I really believed that these children of a failed Communist state valued accuracy and impressiveness over creative thought. I had no idea that I had played a role in the outcome, so it was hard to tell who was more befuddled by the Fs I gave back on that first assignment – me at what I perceived as my students’ betrayal, or them at my unrealistic expectations.
A few months’ experience had made me a slightly better teacher. I had learned to articulate my expectations more clearly and my ever-attentive students had worked to meet me well more than halfway. It didn’t hurt that the students generally liked me and, mostly, wanted to please me. I rarely received plagiarized papers anymore. Until Martin’s.

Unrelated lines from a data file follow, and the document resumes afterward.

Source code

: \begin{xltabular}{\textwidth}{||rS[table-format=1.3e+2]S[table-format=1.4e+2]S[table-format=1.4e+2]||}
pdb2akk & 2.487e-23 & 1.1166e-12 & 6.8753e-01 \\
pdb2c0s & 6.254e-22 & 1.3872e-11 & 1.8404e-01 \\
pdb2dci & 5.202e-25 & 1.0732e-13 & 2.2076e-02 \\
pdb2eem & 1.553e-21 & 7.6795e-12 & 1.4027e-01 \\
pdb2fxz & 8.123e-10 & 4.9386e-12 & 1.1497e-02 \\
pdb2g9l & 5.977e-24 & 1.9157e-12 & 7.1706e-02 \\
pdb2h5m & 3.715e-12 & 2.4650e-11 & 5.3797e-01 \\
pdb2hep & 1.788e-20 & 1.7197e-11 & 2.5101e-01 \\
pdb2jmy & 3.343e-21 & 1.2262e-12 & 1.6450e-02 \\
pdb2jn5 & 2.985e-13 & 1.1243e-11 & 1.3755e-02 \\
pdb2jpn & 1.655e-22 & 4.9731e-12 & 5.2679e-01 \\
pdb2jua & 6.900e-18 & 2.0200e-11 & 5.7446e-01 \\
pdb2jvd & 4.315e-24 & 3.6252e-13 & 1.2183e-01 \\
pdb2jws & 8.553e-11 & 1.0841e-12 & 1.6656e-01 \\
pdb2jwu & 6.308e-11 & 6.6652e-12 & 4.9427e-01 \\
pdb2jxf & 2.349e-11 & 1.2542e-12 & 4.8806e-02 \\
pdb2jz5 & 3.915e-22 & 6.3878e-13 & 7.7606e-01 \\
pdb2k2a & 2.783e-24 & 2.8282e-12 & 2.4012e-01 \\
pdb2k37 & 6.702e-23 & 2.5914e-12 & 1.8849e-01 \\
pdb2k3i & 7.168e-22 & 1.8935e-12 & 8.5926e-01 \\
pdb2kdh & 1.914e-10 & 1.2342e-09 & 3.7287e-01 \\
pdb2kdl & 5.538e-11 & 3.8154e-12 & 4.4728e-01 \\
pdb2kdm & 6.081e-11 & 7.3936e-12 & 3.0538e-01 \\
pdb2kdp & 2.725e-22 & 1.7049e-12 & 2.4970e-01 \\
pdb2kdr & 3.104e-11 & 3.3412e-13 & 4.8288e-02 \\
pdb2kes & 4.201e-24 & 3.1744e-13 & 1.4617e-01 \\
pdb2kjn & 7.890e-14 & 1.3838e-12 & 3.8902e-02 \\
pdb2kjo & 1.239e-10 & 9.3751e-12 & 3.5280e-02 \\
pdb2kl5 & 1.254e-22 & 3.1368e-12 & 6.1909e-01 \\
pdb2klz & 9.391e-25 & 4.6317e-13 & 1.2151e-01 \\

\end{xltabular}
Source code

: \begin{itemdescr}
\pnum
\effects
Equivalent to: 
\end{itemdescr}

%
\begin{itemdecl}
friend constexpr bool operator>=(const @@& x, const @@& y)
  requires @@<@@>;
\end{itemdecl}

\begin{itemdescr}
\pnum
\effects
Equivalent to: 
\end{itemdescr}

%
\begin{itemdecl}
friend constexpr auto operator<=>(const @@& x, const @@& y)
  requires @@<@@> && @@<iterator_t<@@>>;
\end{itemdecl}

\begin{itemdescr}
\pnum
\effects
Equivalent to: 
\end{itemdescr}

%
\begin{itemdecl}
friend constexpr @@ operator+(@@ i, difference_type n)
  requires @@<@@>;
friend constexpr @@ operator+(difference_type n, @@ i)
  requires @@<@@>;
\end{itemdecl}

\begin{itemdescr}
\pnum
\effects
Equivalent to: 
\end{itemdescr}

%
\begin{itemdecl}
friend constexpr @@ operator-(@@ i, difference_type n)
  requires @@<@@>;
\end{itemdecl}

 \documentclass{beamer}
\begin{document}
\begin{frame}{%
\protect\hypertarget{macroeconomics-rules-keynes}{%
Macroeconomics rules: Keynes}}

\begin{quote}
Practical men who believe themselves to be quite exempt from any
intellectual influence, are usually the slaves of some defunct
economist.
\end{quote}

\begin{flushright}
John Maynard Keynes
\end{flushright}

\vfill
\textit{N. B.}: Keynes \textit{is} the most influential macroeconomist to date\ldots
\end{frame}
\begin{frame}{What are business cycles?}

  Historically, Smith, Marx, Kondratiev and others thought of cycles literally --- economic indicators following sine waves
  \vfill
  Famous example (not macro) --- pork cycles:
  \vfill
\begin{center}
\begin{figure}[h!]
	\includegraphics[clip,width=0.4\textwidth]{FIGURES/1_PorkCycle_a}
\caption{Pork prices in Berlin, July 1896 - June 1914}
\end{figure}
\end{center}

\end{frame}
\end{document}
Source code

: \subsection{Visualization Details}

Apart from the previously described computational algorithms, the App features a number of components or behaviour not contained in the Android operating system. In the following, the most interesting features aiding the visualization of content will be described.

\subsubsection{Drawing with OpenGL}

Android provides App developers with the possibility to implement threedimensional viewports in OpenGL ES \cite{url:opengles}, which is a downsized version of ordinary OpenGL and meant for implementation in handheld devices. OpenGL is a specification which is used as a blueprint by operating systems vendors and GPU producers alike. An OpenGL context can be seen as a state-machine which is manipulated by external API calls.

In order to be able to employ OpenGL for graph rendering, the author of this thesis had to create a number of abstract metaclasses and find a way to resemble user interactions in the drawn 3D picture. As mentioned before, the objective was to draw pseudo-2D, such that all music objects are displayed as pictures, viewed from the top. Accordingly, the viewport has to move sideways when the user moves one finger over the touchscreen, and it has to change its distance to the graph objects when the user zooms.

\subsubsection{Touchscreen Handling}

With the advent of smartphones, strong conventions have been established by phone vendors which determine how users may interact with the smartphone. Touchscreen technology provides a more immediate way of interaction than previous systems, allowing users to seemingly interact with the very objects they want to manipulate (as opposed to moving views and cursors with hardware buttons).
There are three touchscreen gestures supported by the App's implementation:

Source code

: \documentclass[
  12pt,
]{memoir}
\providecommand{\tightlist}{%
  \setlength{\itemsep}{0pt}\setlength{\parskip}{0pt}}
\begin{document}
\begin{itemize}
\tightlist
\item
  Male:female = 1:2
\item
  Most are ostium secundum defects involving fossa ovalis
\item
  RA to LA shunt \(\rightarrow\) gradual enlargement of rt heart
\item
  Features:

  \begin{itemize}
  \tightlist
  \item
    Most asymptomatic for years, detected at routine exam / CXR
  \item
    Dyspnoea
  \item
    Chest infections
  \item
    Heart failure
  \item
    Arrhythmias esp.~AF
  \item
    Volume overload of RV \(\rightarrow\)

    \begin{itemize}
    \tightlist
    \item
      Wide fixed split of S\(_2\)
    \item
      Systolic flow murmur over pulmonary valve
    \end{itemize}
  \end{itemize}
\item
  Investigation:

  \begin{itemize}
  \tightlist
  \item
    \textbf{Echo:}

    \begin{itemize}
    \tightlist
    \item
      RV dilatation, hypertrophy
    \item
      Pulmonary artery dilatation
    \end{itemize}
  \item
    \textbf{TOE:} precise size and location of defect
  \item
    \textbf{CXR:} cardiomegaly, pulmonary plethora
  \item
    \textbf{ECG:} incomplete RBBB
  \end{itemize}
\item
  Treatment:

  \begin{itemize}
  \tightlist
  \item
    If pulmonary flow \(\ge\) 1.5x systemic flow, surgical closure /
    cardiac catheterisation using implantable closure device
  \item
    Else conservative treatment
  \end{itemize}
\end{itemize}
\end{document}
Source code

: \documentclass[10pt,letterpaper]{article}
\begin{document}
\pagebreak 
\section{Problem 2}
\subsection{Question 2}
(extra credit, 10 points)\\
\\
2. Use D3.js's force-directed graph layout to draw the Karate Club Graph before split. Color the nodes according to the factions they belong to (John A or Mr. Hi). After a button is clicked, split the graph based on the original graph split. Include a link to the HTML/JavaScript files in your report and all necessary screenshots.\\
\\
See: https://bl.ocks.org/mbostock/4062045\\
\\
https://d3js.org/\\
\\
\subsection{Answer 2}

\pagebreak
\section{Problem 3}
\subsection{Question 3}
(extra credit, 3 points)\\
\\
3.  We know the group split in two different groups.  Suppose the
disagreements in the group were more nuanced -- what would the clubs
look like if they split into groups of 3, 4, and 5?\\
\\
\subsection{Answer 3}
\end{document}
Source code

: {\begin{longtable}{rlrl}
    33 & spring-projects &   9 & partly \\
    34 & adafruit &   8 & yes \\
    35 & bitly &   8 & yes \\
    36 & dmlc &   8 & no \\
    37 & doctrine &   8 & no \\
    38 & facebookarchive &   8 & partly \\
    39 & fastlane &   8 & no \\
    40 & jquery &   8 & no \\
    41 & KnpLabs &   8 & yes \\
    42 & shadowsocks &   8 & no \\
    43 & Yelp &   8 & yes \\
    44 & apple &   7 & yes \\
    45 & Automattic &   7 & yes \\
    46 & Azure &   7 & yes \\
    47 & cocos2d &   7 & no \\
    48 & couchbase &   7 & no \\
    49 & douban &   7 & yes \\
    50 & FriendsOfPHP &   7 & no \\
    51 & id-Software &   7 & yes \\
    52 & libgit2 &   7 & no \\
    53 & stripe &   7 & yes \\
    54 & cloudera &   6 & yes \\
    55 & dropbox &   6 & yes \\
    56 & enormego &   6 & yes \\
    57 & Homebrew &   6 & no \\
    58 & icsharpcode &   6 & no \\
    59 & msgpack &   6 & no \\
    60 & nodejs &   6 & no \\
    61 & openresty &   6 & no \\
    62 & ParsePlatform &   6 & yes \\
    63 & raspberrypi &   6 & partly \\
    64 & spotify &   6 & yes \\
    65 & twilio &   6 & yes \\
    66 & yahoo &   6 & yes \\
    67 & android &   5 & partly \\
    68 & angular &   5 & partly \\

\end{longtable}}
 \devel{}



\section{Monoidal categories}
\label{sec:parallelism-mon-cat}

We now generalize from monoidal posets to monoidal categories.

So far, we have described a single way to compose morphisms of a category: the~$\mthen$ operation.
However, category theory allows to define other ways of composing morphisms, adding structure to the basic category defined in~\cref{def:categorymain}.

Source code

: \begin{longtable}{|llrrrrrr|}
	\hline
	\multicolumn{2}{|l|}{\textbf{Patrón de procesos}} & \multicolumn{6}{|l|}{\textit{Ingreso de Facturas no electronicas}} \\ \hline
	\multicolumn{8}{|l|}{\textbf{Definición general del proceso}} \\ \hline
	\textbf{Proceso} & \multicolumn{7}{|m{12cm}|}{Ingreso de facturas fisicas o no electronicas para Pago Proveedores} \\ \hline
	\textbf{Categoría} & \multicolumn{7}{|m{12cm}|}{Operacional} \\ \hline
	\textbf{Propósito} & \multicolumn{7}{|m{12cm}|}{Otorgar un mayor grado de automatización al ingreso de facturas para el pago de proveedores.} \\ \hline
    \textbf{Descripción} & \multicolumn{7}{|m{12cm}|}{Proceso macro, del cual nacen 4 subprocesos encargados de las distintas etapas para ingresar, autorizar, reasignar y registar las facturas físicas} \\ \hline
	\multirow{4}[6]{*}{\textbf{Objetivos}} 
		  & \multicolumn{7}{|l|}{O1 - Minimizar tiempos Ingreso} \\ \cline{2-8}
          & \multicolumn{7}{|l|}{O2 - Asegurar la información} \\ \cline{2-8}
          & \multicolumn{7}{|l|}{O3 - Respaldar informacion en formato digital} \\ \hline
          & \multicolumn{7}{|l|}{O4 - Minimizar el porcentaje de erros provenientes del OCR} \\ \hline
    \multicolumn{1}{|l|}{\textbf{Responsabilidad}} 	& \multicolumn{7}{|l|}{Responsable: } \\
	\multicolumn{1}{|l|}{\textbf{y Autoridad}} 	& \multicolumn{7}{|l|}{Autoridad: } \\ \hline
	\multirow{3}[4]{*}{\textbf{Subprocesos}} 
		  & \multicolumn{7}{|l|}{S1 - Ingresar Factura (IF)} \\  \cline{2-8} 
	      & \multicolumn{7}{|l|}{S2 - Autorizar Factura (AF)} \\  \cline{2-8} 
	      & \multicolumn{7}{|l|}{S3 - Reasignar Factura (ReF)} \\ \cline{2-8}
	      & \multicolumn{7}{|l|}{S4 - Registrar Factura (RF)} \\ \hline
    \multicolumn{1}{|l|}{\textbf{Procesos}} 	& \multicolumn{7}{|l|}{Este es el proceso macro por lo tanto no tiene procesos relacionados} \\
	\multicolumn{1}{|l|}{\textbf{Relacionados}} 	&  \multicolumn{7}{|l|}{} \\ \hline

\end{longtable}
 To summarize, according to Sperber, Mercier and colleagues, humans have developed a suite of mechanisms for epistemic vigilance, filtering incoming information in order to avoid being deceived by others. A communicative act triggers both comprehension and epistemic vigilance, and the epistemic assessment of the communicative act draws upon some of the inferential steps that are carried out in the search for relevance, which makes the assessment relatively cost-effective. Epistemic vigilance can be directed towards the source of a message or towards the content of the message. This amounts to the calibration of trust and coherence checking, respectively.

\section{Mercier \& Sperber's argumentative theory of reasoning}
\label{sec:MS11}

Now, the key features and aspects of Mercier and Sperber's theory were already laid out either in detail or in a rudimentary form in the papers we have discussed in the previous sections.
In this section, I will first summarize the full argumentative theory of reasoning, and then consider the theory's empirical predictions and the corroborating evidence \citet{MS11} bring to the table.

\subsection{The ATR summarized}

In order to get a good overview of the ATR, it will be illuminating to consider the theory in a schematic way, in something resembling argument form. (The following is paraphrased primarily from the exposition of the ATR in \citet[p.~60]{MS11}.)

He was unconcerned as he swaggered up to my desk after class. He gave his friends suggestive looks as if I were going to proposition him or ask him on a date. I shooed them out of the room, and he planted himself in front of me with an impressive “I don’t care about anything you do” stance: shoulders slumped, hands jammed in his pockets, chin jutted sideways. He assumed an air of infinite boredom. I realize now that he must have been waiting for praise on his essay.
The essay was about his grandfather and his wartime exploits. It was nearly perfect and absolutely fascinating, so I assumed that it was someone else’s grandfather’s exploits. I hadn’t even bothered to finish reading it. After all, Martin’s work in English had been far from perfect to date – when he did it, that was. Frustratingly, I thought that he and I had recently made a connection, and I was angry that he had copied this essay now that we were on the verge of understanding one another. It didn’t matter: he was one of the “bad” kids who didn’t hang on my every word.
Martin was clearly smart, and he had no natural respect for me. He didn’t care if I was from the US or Mars, and I found his apparent lack of motivation more frustrating than anything else I had encountered. I had no idea how to encourage him. Sometimes I felt that his attitude, his unwillingness to do his work, was calling my bluff: I was just masquerading as a teacher. His lack of respect for me fed my growing fear that maybe this teaching thing wasn’t as easy as I had imagined.
I accused him of cheating. Martin was silent for a long moment before he ripped his essay out of my hands. He raged back to his seat. He grabbed his bag and shouted his way to the door. Through the noise and garbled grammar, I discovered that Martin had spent hours on the essay. His grandfather was, perhaps, the most important person in his life. He had taught Martin everything. Martin had wanted me to know his grandfather and had worked and worked to show him to me.
I cried after he left. Nothing I could say or do made any difference (and in my youthful chagrin I changed his grade to an A, as if that were the important thing). Martin had long known what I had just realized: I didn’t see him as a whole person but rather as just another kid in my English class, just another one of the bad boys, just another, but not unique. My accusation confirmed his opinion. If I had read the whole thing, if I had listened to the note of honesty that rang through the essay, if I had paused for even a moment, I might have seen Martin, the real Martin, who had tentatively entrusted me with a bit of himself in that essay. But I hadn’t.
In my whole career, I may never want to go back and fix something as badly as I want to go back and fix that day. But since that awful confrontation, I have tried, in Martin’s honor, to remember every day that I teach whole people, people with lives outside of my classroom and outside of the school. I teach people with problems at home, secrets to keep, and dreams they desperately need to share. I teach people who have amazing grandfathers. Martin may never know that I know this, but I always will. It has shaped my career. It has changed my life.
And I really really hope that it has not shaped his.